## EXERCISE
Go through the records line by line from the top and repeat each one exactly, ending with the line that contains "Donner | Donner |".

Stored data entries
══════════
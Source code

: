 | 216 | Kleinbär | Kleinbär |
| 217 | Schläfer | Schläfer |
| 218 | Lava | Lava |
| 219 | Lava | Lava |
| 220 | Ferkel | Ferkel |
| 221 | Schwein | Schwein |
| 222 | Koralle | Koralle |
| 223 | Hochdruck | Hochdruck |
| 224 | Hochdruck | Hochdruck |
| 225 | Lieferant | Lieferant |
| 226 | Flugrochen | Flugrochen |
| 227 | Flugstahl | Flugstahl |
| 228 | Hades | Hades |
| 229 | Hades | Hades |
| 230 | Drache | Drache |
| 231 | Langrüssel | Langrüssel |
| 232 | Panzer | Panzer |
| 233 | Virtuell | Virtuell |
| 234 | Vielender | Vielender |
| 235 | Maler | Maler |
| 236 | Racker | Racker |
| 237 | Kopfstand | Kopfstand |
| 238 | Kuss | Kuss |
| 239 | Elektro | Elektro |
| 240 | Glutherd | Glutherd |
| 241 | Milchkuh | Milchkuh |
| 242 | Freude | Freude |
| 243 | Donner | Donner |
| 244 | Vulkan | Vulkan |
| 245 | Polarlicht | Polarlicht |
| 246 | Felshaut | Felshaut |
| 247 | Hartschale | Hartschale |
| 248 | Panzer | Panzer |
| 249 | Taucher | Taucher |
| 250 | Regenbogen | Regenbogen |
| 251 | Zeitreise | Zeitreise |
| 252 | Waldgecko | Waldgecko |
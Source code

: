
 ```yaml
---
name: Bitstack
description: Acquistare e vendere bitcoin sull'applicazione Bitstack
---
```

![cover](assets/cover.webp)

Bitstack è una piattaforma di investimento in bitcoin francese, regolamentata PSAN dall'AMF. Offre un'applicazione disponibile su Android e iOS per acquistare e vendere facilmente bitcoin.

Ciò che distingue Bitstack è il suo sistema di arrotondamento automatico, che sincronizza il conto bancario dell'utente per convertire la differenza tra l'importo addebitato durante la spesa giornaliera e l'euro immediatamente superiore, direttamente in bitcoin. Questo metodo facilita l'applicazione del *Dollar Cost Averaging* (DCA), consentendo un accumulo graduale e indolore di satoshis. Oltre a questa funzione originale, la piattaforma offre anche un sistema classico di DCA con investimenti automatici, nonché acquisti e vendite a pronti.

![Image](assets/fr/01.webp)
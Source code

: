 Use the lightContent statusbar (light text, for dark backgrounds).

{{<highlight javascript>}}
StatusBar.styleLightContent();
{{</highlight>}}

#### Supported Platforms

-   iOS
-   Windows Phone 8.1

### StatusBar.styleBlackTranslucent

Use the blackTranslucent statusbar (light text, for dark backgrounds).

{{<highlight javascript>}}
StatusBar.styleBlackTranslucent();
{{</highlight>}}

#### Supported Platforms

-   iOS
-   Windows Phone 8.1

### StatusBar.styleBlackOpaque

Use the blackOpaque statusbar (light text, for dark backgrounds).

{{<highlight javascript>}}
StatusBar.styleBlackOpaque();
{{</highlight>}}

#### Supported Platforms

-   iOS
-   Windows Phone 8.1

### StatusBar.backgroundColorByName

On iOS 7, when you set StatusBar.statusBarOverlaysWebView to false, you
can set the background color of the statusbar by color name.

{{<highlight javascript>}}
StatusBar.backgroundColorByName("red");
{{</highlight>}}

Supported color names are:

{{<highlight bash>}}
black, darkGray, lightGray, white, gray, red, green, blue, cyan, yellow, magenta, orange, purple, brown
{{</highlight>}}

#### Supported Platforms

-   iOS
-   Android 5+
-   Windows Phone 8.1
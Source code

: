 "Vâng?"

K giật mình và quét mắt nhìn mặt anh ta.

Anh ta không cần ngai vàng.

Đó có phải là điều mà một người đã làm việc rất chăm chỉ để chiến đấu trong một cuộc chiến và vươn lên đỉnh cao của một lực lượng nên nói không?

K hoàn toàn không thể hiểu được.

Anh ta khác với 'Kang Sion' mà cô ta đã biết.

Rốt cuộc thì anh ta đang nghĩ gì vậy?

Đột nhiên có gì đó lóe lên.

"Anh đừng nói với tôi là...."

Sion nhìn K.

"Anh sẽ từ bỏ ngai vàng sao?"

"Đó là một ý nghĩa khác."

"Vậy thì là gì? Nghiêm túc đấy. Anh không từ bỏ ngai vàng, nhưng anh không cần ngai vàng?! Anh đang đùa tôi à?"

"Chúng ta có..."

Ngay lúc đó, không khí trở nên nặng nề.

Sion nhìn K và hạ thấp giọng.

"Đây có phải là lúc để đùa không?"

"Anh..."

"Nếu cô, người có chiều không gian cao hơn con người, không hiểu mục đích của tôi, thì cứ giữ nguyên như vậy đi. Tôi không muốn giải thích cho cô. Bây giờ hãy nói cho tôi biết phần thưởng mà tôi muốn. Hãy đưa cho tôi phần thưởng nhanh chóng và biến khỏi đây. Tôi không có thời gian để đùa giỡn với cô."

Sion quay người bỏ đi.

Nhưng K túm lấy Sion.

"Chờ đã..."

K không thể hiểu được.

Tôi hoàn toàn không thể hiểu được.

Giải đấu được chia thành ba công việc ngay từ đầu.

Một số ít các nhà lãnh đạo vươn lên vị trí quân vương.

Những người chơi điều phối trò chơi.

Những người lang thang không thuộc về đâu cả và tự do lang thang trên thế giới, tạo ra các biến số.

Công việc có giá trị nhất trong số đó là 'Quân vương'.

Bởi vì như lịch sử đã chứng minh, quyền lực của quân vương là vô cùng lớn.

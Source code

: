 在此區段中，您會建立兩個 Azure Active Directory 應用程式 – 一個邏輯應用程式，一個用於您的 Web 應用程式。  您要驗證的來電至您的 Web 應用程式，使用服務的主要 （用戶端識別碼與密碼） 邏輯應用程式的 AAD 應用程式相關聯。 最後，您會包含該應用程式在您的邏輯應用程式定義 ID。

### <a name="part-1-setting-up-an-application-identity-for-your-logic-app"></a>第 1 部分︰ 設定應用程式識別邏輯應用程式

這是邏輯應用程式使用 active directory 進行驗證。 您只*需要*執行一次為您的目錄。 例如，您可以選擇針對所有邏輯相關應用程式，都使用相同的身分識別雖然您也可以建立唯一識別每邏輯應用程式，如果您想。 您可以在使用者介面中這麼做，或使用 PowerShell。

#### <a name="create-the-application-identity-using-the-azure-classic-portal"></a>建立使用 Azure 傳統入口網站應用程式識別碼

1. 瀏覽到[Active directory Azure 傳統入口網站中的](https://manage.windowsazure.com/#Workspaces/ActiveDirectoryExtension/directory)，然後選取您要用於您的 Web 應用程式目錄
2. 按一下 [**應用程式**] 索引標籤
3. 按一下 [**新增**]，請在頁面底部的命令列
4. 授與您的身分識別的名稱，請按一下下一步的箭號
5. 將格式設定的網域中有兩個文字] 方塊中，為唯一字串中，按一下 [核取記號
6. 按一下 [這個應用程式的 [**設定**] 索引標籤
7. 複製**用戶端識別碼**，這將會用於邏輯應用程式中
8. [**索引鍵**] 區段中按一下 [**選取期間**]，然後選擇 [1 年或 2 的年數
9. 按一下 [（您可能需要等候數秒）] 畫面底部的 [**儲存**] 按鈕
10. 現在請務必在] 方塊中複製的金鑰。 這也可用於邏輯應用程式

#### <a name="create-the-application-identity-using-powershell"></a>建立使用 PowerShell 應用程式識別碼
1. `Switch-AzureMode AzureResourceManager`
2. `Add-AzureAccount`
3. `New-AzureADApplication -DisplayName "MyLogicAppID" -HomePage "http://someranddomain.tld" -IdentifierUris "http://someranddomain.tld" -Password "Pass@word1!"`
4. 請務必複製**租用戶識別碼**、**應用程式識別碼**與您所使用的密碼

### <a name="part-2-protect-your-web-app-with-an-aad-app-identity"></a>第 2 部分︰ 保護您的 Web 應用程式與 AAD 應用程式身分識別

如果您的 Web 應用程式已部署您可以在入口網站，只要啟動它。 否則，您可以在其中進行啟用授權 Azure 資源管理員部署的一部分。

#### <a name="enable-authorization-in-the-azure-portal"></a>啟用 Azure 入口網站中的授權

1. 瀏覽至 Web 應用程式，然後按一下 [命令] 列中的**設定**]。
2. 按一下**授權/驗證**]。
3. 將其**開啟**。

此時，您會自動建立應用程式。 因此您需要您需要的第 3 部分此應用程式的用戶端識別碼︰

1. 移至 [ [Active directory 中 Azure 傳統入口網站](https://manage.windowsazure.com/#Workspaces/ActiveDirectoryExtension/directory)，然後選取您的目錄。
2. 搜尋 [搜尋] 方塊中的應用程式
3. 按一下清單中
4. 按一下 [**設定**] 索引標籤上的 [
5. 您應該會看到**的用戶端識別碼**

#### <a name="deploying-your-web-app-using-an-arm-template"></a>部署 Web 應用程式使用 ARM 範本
══════════
## OUTPUT FOR THIS TASK
Source code

: | 216 | Kleinbär | Kleinbär |
| 217 | Schläfer | Schläfer |
| 218 | Lava | Lava |
| 219 | Lava | Lava |
| 220 | Ferkel | Ferkel |
| 221 | Schwein | Schwein |
| 222 | Koralle | Koralle |
| 223 | Hochdruck | Hochdruck |
| 224 | Hochdruck | Hochdruck |
| 225 | Lieferant | Lieferant |
| 226 | Flugrochen | Flugrochen |
| 227 | Flugstahl | Flugstahl |
| 228 | Hades | Hades |
| 229 | Hades | Hades |
| 230 | Drache | Drache |
| 231 | Langrüssel | Langrüssel |
| 232 | Panzer | Panzer |
| 233 | Virtuell | Virtuell |
| 234 | Vielender | Vielender |
| 235 | Maler | Maler |
| 236 | Racker | Racker |
| 237 | Kopfstand | Kopfstand |
| 238 | Kuss | Kuss |
| 239 | Elektro | Elektro |
| 240 | Glutherd | Glutherd |
| 241 | Milchkuh | Milchkuh |
| 242 | Freude | Freude |
| 243 | Donner | Donner |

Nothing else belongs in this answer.